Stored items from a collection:

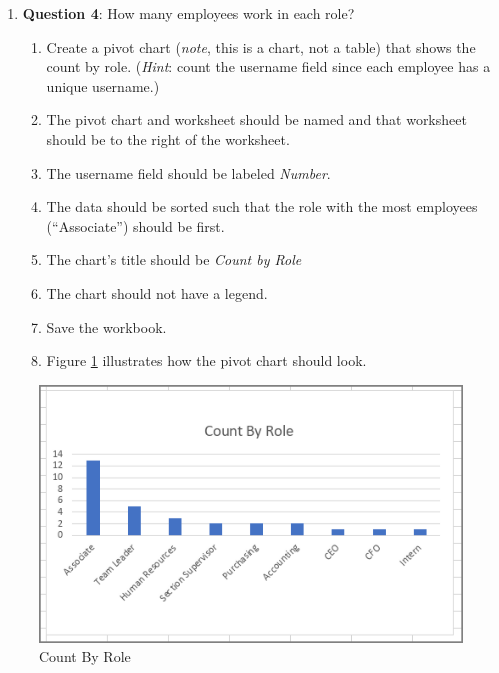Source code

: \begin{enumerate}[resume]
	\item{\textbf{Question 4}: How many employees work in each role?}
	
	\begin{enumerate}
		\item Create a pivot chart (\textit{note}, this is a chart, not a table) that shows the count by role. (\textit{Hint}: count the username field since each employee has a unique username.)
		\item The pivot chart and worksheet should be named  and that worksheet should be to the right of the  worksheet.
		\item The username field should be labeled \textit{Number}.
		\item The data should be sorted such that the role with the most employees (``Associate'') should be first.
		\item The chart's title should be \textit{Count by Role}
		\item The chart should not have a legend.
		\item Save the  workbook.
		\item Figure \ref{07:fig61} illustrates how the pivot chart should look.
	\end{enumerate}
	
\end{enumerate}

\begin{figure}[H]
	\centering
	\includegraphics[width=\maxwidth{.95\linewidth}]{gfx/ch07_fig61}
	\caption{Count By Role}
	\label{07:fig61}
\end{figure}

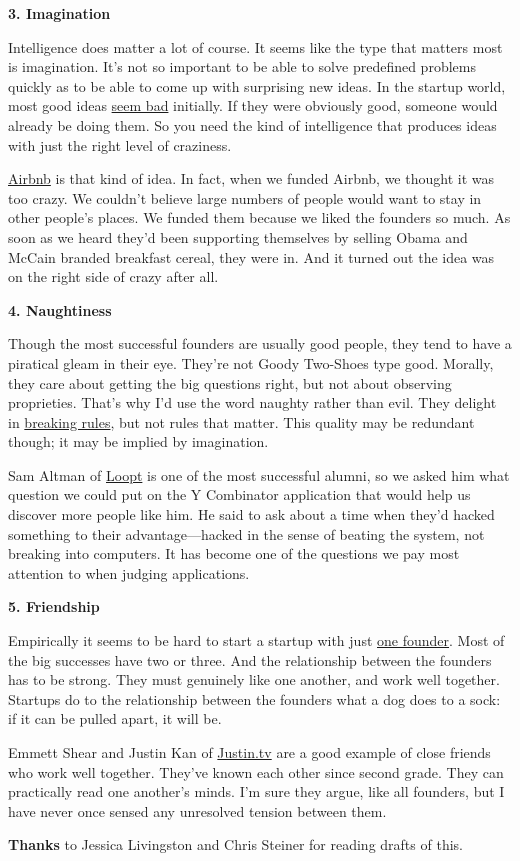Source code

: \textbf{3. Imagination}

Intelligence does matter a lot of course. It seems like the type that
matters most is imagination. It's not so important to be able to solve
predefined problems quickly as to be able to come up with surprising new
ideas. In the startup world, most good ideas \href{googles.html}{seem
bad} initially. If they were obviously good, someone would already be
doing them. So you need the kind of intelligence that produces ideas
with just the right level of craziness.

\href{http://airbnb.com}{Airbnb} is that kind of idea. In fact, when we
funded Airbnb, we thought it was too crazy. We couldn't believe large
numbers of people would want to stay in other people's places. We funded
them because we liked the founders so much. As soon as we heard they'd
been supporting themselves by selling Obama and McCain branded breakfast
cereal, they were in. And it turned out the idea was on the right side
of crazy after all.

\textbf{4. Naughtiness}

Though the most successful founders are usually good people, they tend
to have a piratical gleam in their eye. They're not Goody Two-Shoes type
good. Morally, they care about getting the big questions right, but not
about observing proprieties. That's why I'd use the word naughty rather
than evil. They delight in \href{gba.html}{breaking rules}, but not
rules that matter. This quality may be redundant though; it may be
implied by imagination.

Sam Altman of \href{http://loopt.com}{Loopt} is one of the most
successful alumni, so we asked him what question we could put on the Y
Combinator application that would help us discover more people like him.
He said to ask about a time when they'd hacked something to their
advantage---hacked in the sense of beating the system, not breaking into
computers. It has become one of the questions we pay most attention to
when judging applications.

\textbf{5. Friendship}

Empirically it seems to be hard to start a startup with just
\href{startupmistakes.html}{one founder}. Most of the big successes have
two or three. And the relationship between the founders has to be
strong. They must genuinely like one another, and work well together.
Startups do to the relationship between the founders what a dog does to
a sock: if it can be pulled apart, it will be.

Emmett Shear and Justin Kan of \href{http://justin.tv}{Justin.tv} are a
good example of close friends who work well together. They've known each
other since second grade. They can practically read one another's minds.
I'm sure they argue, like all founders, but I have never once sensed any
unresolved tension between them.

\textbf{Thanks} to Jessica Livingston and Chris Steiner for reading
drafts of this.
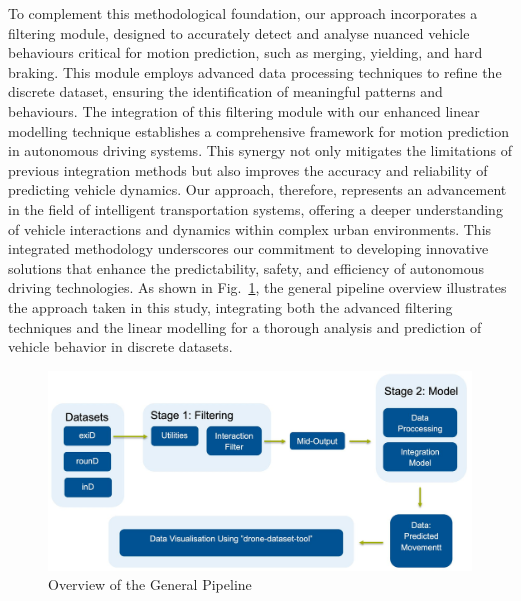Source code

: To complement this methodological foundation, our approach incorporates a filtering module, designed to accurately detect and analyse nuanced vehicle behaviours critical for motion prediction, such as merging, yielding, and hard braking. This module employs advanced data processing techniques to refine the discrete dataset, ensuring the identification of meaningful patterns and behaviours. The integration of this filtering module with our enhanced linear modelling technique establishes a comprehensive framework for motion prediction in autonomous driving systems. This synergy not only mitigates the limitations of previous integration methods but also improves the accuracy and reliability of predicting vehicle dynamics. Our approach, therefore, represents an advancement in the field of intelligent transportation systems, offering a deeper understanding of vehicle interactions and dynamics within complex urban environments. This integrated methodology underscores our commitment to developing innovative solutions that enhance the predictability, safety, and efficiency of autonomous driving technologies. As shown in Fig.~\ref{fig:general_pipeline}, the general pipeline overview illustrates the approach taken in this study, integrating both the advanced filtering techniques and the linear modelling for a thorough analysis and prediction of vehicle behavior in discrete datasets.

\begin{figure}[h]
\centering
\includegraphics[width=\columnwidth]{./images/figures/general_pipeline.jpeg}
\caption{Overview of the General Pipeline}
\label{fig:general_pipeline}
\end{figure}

Exercise directions> Can you repeat, word for word, every line above from the one containing "big successes have" down to the one containing "Emmett Shear and", including both?

Exercise result>
\href{startupmistakes.html}{one founder}. Most of the big successes have
two or three. And the relationship between the founders has to be
strong. They must genuinely like one another, and work well together.
Startups do to the relationship between the founders what a dog does to
a sock: if it can be pulled apart, it will be.

Emmett Shear and Justin Kan of \href{http://justin.tv}{Justin.tv} are a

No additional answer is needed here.